Anyway, we’re watching the Jumbotron during the second break, after the Kid, the Geek, the Bimbo shootout, and lo what do we see, but an announcement to the effect of “Hockey Fights Breast Cancer!” Obviously just by being at the game, we’re doing our part in the fight, and I can practically feel the cancer cells being vaporized out of me as we sit there sucking down our frothy alcoholic beverages. I decide that my having had a hot dog (non-pink) was in fact okay since it was within the protective buffer zone of the United Center (anti-cancer zone, apparently, when hockey is being played), plus everyone knows hot dogs are one of the “super-healthy” foods they keep yammering about, way up there with oat flax and cranberries. Except those taste like crap and hot dogs don’t, which is why I try to stick to them whenever possible.

Anyway, today Deanna emails me to tell me that next Wednesday’s game, on the 22nd, is officially a Breast Cancer Awareness Month game, so naturally we should attend, in our goal of partaking in all things pink in this most pinkish of months. Unfortunately, all the hangers-on and wanna-bes and Johnny-come-latelies who’ve glommed onto the Hawks this season have BOUGHT UP ALL THE TICKETS! Yes, for MY game! Oh, the humanity! Well, they’ve snapped up all the tickets that are $30 or less, for 3 people, and hey, some of us have medical bills to pay here. So I’m a little annoyed. Where were all of you in these many years past, when there were tens of us in the UC, so few that you could hear the echo of our tinny voices yelling “ref, are you BLIND?” Hmph, and now you decide to come to the party, in time to ruin it for the rest of us. Thanks a lot.

I also spoke to my brother Andrew earlier yesterday, who wanted to know how treatment was going. As usual, I told him that radiation treatment was no big deal, pretty uneventful as far as the actual treatment was concerned, though I get to worry about burned skin and extreme fatigue at some point. He wisely noted that what with the holidays coming up, it might be in my best interest to play up the whole radiation thing – you know, make it sound a bit better and all, rack up sympathy points. Hmm.

So I’d hereby like to note that my brain injury was affecting me earlier and I didn’t recall what radiation treatment was actually like. In fact, what they do is.....they put me upside down in a big tube, and......it’s really hot and steamy and dark in there and I feel like I can’t breathe......and it’s DAMP, yeah, that’s it, because there’s water trickling in from somewhere, and I sit there for a long time while they tinker around, practically forgetting about me, and then.......they start zapping me with these radiation beams everywhere, and damn, it’s SO PAINFUL. I can feel every neutron and particle beam as they burrow into my skin, like shards of glass pelting me from every direction. They don’t call them supercolliders for nothing. And then, umm.....this goes on for a long time. And the WORST part is that they’re playing this really loud music the whole time, the same thing every day, and it’s Jefferson Starship's “We Built This City” and every godawful song by Huey Louis and the News, in a continuous loop. It’s pure torture, torture.......

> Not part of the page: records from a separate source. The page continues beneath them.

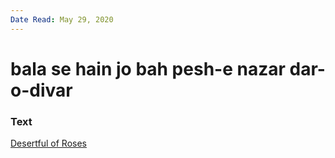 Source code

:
 ```yaml
---
Date Read: May 29, 2020
---
```


# bala se hain jo bah pesh-e nazar dar-o-divar

### Text
[Desertful of Roses](http://www.columbia.edu/itc/mealac/pritchett/00ghalib/058/index_058.html)

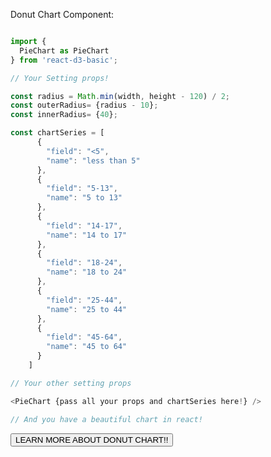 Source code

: Donut Chart Component:

```js

import {
  PieChart as PieChart
} from 'react-d3-basic';

// Your Setting props!

const radius = Math.min(width, height - 120) / 2;
const outerRadius= {radius - 10};
const innerRadius= {40};

const chartSeries = [
      {
        "field": "<5",
        "name": "less than 5"
      },
      {
        "field": "5-13",
        "name": "5 to 13"
      },
      {
        "field": "14-17",
        "name": "14 to 17"
      },
      {
        "field": "18-24",
        "name": "18 to 24"
      },
      {
        "field": "25-44",
        "name": "25 to 44"
      },
      {
        "field": "45-64",
        "name": "45 to 64"
      }
    ]

// Your other setting props

<PieChart {pass all your props and chartSeries here!} />

// And you have a beautiful chart in react!
```

<a href="/basic/donut">
  <button type="button" class="btn btn-success">LEARN MORE ABOUT DONUT CHART!!</button>
</a>
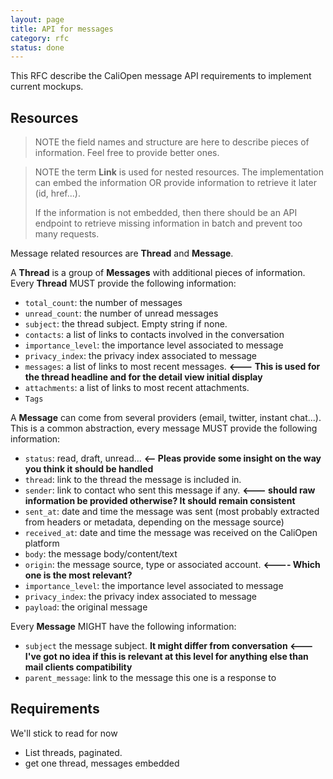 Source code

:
 ```yaml
---
layout: page
title: API for messages
category: rfc
status: done
---
```


This RFC describe the CaliOpen message API requirements to implement current
mockups.

## Resources

> NOTE the field names and structure are here to describe pieces of information.
> Feel free to provide better ones.

> NOTE the term **Link** is used for nested resources. The implementation can
> embed the information OR provide information to retrieve it later (id,
> href...).
>
> If the information is not embedded, then there should be an API endpoint to
> retrieve missing information in batch and prevent too many requests.

Message related resources are **Thread** and **Message**.

A **Thread** is a group of **Messages** with additional pieces of information.
Every **Thread** MUST provide the following information:

* `total_count`: the number of messages
* `unread_count`: the number of unread messages
* `subject`: the thread subject. Empty string if none.
* `contacts`: a list of links to contacts involved in the conversation
* `importance_level`: the importance level associated to message
* `privacy_index`: the privacy index associated to message
* `messages`: a list of links to most recent messages. **<--- This is used for
  the thread headline and for the detail view initial display**
* `attachments`: a list of links to most recent attachments.
* `Tags`

A **Message** can come from several providers (email, twitter, instant chat...).
This is a common abstraction, every message MUST provide the following
information:

* `status`: read, draft, unread... **<-- Pleas provide some insight on the way
  you think it should be handled**
* `thread`: link to the thread the message is included in.
* `sender`: link to contact who sent this message if any. **<--- should raw
  information be provided otherwise? It should remain consistent**
* `sent_at`: date and time the message was sent (most probably extracted from
  headers or metadata, depending on the message source)
* `received_at`: date and time the message was received on the CaliOpen platform
* `body`: the message body/content/text
* `origin`: the message source, type or associated account. **<---- Which one is
  the most relevant?**
* `importance_level`: the importance level associated to message
* `privacy_index`: the privacy index associated to message
* `payload`: the original message

Every **Message** MIGHT have the following information:

* `subject` the message subject. **It might differ from conversation <--- I've
  got no idea if this is relevant at this level for anything else than mail
  clients compatibility**
* `parent_message`: link to the message this one is a response to

## Requirements

We'll stick to read for now

* List threads, paginated.
* get one thread, messages embedded
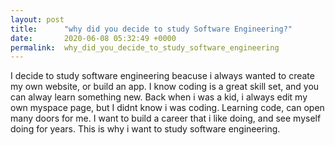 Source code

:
 ```yaml
---
layout: post
title:      "why did you decide to study Software Engineering?"
date:       2020-06-08 05:32:49 +0000
permalink:  why_did_you_decide_to_study_software_engineering
---
```



I decide to study software engineering beacuse i always wanted to create my own website, or build an app. I know coding is a great skill set, and you can alway learn something new. Back when i was a kid, i always edit my own myspace page, but I didnt know i was coding. Learning code, can open many doors for me. I want to build a career that i like doing, and see myself doing for years. This is why i want to study software engineering.

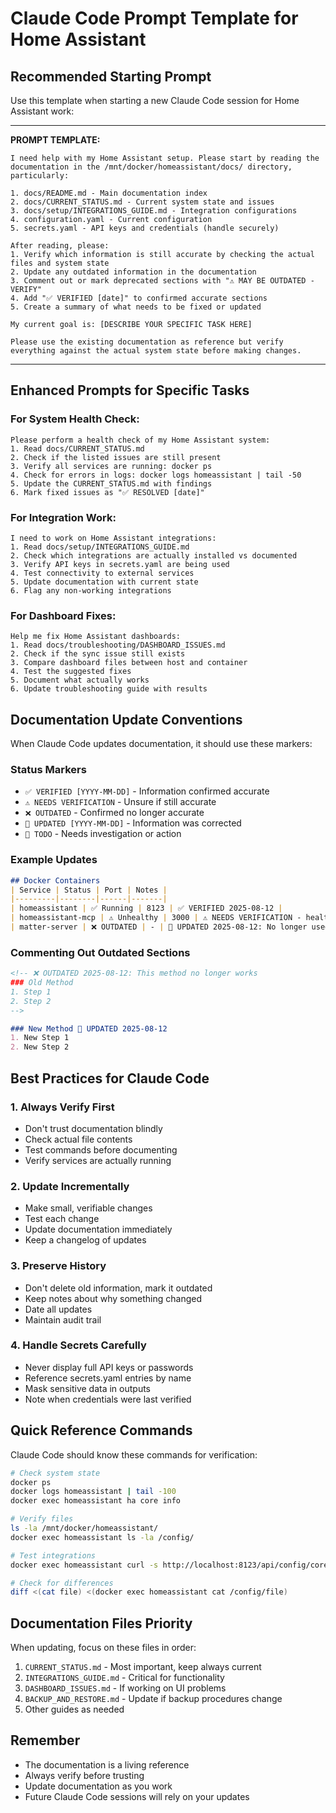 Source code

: # Claude Code Prompt Template for Home Assistant

## Recommended Starting Prompt

Use this template when starting a new Claude Code session for Home Assistant work:

---

**PROMPT TEMPLATE:**

```
I need help with my Home Assistant setup. Please start by reading the documentation in the /mnt/docker/homeassistant/docs/ directory, particularly:

1. docs/README.md - Main documentation index
2. docs/CURRENT_STATUS.md - Current system state and issues
3. docs/setup/INTEGRATIONS_GUIDE.md - Integration configurations
4. configuration.yaml - Current configuration
5. secrets.yaml - API keys and credentials (handle securely)

After reading, please:
1. Verify which information is still accurate by checking the actual files and system state
2. Update any outdated information in the documentation
3. Comment out or mark deprecated sections with "⚠️ MAY BE OUTDATED - VERIFY"
4. Add "✅ VERIFIED [date]" to confirmed accurate sections
5. Create a summary of what needs to be fixed or updated

My current goal is: [DESCRIBE YOUR SPECIFIC TASK HERE]

Please use the existing documentation as reference but verify everything against the actual system state before making changes.
```

---

## Enhanced Prompts for Specific Tasks

### For System Health Check:
```
Please perform a health check of my Home Assistant system:
1. Read docs/CURRENT_STATUS.md
2. Check if the listed issues are still present
3. Verify all services are running: docker ps
4. Check for errors in logs: docker logs homeassistant | tail -50
5. Update the CURRENT_STATUS.md with findings
6. Mark fixed issues as "✅ RESOLVED [date]"
```

### For Integration Work:
```
I need to work on Home Assistant integrations:
1. Read docs/setup/INTEGRATIONS_GUIDE.md
2. Check which integrations are actually installed vs documented
3. Verify API keys in secrets.yaml are being used
4. Test connectivity to external services
5. Update documentation with current state
6. Flag any non-working integrations
```

### For Dashboard Fixes:
```
Help me fix Home Assistant dashboards:
1. Read docs/troubleshooting/DASHBOARD_ISSUES.md
2. Check if the sync issue still exists
3. Compare dashboard files between host and container
4. Test the suggested fixes
5. Document what actually works
6. Update troubleshooting guide with results
```

## Documentation Update Conventions

When Claude Code updates documentation, it should use these markers:

### Status Markers
- `✅ VERIFIED [YYYY-MM-DD]` - Information confirmed accurate
- `⚠️ NEEDS VERIFICATION` - Unsure if still accurate
- `❌ OUTDATED` - Confirmed no longer accurate
- `🔄 UPDATED [YYYY-MM-DD]` - Information was corrected
- `📝 TODO` - Needs investigation or action

### Example Updates
```markdown
## Docker Containers
| Service | Status | Port | Notes |
|---------|--------|------|-------|
| homeassistant | ✅ Running | 8123 | ✅ VERIFIED 2025-08-12 |
| homeassistant-mcp | ⚠️ Unhealthy | 3000 | ⚠️ NEEDS VERIFICATION - health check fails but service works |
| matter-server | ❌ OUTDATED | - | 🔄 UPDATED 2025-08-12: No longer used, removed from docker-compose |
```

### Commenting Out Outdated Sections
```markdown
<!-- ❌ OUTDATED 2025-08-12: This method no longer works
### Old Method
1. Step 1
2. Step 2
-->

### New Method 🔄 UPDATED 2025-08-12
1. New Step 1
2. New Step 2
```

## Best Practices for Claude Code

### 1. Always Verify First
- Don't trust documentation blindly
- Check actual file contents
- Test commands before documenting
- Verify services are actually running

### 2. Update Incrementally
- Make small, verifiable changes
- Test each change
- Update documentation immediately
- Keep a changelog of updates

### 3. Preserve History
- Don't delete old information, mark it outdated
- Keep notes about why something changed
- Date all updates
- Maintain audit trail

### 4. Handle Secrets Carefully
- Never display full API keys or passwords
- Reference secrets.yaml entries by name
- Mask sensitive data in outputs
- Note when credentials were last verified

## Quick Reference Commands

Claude Code should know these commands for verification:

```bash
# Check system state
docker ps
docker logs homeassistant | tail -100
docker exec homeassistant ha core info

# Verify files
ls -la /mnt/docker/homeassistant/
docker exec homeassistant ls -la /config/

# Test integrations
docker exec homeassistant curl -s http://localhost:8123/api/config/core/check_config

# Check for differences
diff <(cat file) <(docker exec homeassistant cat /config/file)
```

## Documentation Files Priority

When updating, focus on these files in order:
1. `CURRENT_STATUS.md` - Most important, keep always current
2. `INTEGRATIONS_GUIDE.md` - Critical for functionality
3. `DASHBOARD_ISSUES.md` - If working on UI problems
4. `BACKUP_AND_RESTORE.md` - Update if backup procedures change
5. Other guides as needed

## Remember
- The documentation is a living reference
- Always verify before trusting
- Update documentation as you work
- Future Claude Code sessions will rely on your updates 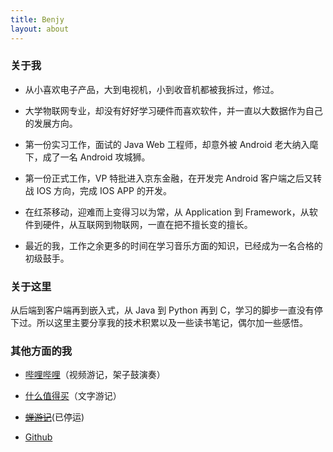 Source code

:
 ```yaml
---
title: Benjy
layout: about
---
```


### 关于我
* 从小喜欢电子产品，大到电视机，小到收音机都被我拆过，修过。

* 大学物联网专业，却没有好好学习硬件而喜欢软件，并一直以大数据作为自己的发展方向。

* 第一份实习工作，面试的 Java Web 工程师，却意外被 Android 老大纳入麾下，成了一名 Android 攻城狮。

* 第一份正式工作，VP 特批进入京东金融，在开发完 Android 客户端之后又转战 IOS 方向，完成 IOS APP 的开发。

* 在红茶移动，迎难而上变得习以为常，从 Application 到 Framework，从软件到硬件，从互联网到物联网，一直在把不擅长变的擅长。

* 最近的我，工作之余更多的时间在学习音乐方面的知识，已经成为一名合格的初级鼓手。

### 关于这里
从后端到客户端再到嵌入式，从 Java 到 Python 再到 C，学习的脚步一直没有停下过。所以这里主要分享我的技术积累以及一些读书笔记，偶尔加一些感悟。

### 其他方面的我

* [哔哩哔哩](https://space.bilibili.com/9101571/#/)（视频游记，架子鼓演奏）

* [什么值得买](https://zhiyou.smzdm.com/member/9587719544/)（文字游记）

* [~~蝉游记~~](http://chanyouji.com/users/658973)(已停运)

* [Github](https://github.com/benjyair)

<br/>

(Note – I mentioned this sequence of events to my friend Keith, aka "Fred" since he wants to be anonymous, and he wonders if it’s the radiation or the music that’s killing the cancer cells. Now, that’s a good question. One thing’s for certain – a continuous loop of “We Built This City” and death by basically anything else would start looking pretty good.)

3 comments:

Missy said...

I'm doing the Komen Race for the Cure this Saturday. Hopefully you don't mind a slow ass runner running for you!

QRgirl (erin) said...

OK, so I've been scouting pink foods for you. I saw anti-breast cancer Hamburger Helper and Foldgers coffee at Safeway yesterday.

Colleen said...

Oh, the humanity! Jefferson Starship and Huey Lewis and the News? This is clearly a form of torture. I'm so sorry for any and all of my previous snarky comments.